::: Provided information
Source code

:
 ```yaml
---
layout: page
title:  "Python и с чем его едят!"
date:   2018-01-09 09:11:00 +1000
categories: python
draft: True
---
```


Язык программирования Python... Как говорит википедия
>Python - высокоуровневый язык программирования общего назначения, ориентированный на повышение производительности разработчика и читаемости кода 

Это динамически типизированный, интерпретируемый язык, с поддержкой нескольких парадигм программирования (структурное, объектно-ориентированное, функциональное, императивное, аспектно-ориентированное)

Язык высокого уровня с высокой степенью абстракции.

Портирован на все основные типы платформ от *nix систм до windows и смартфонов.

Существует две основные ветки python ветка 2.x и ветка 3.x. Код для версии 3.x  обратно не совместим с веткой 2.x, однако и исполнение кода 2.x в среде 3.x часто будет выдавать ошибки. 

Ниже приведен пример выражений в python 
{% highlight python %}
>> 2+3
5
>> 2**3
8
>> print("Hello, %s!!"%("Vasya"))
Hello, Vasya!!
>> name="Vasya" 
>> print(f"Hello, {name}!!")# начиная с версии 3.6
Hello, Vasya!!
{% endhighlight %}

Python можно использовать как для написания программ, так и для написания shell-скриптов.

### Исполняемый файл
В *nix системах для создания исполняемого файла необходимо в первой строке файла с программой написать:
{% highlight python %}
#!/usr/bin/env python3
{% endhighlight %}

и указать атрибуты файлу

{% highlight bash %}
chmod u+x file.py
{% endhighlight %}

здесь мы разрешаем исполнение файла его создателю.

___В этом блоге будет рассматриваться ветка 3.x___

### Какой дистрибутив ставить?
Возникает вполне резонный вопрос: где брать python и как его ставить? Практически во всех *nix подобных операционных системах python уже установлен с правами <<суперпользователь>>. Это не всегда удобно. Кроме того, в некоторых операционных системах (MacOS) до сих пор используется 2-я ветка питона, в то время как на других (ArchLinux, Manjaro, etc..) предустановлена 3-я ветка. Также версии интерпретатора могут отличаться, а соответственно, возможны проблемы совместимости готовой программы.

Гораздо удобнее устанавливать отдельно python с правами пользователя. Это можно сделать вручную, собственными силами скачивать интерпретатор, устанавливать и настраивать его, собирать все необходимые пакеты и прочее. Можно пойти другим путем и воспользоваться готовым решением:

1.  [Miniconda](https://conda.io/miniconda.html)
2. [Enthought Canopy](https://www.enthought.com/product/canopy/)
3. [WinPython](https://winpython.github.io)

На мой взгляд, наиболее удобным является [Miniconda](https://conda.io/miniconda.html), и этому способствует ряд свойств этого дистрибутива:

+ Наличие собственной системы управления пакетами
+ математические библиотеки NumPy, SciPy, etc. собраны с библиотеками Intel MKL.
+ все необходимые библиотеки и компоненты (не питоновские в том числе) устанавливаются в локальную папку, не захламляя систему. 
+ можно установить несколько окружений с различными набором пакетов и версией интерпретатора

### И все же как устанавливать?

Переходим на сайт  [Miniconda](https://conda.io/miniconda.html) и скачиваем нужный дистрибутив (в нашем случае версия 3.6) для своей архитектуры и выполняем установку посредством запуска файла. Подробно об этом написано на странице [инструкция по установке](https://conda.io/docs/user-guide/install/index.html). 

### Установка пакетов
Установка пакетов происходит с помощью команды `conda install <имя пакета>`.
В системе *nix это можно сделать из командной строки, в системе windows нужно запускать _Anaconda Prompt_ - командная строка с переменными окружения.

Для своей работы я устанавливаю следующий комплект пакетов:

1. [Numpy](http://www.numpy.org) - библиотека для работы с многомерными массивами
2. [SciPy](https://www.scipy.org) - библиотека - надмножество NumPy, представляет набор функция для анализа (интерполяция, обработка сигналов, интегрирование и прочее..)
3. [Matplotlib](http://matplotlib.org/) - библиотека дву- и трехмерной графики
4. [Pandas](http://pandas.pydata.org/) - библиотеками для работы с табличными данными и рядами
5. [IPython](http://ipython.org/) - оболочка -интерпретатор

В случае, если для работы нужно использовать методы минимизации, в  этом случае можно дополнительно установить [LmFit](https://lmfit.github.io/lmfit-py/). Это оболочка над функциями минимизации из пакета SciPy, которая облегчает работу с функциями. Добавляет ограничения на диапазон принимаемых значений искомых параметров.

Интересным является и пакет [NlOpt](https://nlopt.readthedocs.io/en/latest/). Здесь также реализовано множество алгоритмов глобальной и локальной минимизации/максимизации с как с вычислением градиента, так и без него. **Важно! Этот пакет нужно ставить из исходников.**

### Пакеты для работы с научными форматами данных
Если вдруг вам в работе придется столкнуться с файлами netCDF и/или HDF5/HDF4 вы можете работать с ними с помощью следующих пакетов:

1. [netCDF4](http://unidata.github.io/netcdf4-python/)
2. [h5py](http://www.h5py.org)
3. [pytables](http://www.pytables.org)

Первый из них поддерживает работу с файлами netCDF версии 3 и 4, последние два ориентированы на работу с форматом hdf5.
::::::
◆ What to do ◆
In the entries above, the lines from the one bearing "библиотеками Intel MKL." up to and including the one bearing "### И все же как устанавливать?" should be transcribed exactly; no other line is wanted.

◆ Response to the exercise ◆
+ математические библиотеки NumPy, SciPy, etc. собраны с библиотеками Intel MKL.
+ все необходимые библиотеки и компоненты (не питоновские в том числе) устанавливаются в локальную папку, не захламляя систему. 
+ можно установить несколько окружений с различными набором пакетов и версией интерпретатора

### И все же как устанавливать?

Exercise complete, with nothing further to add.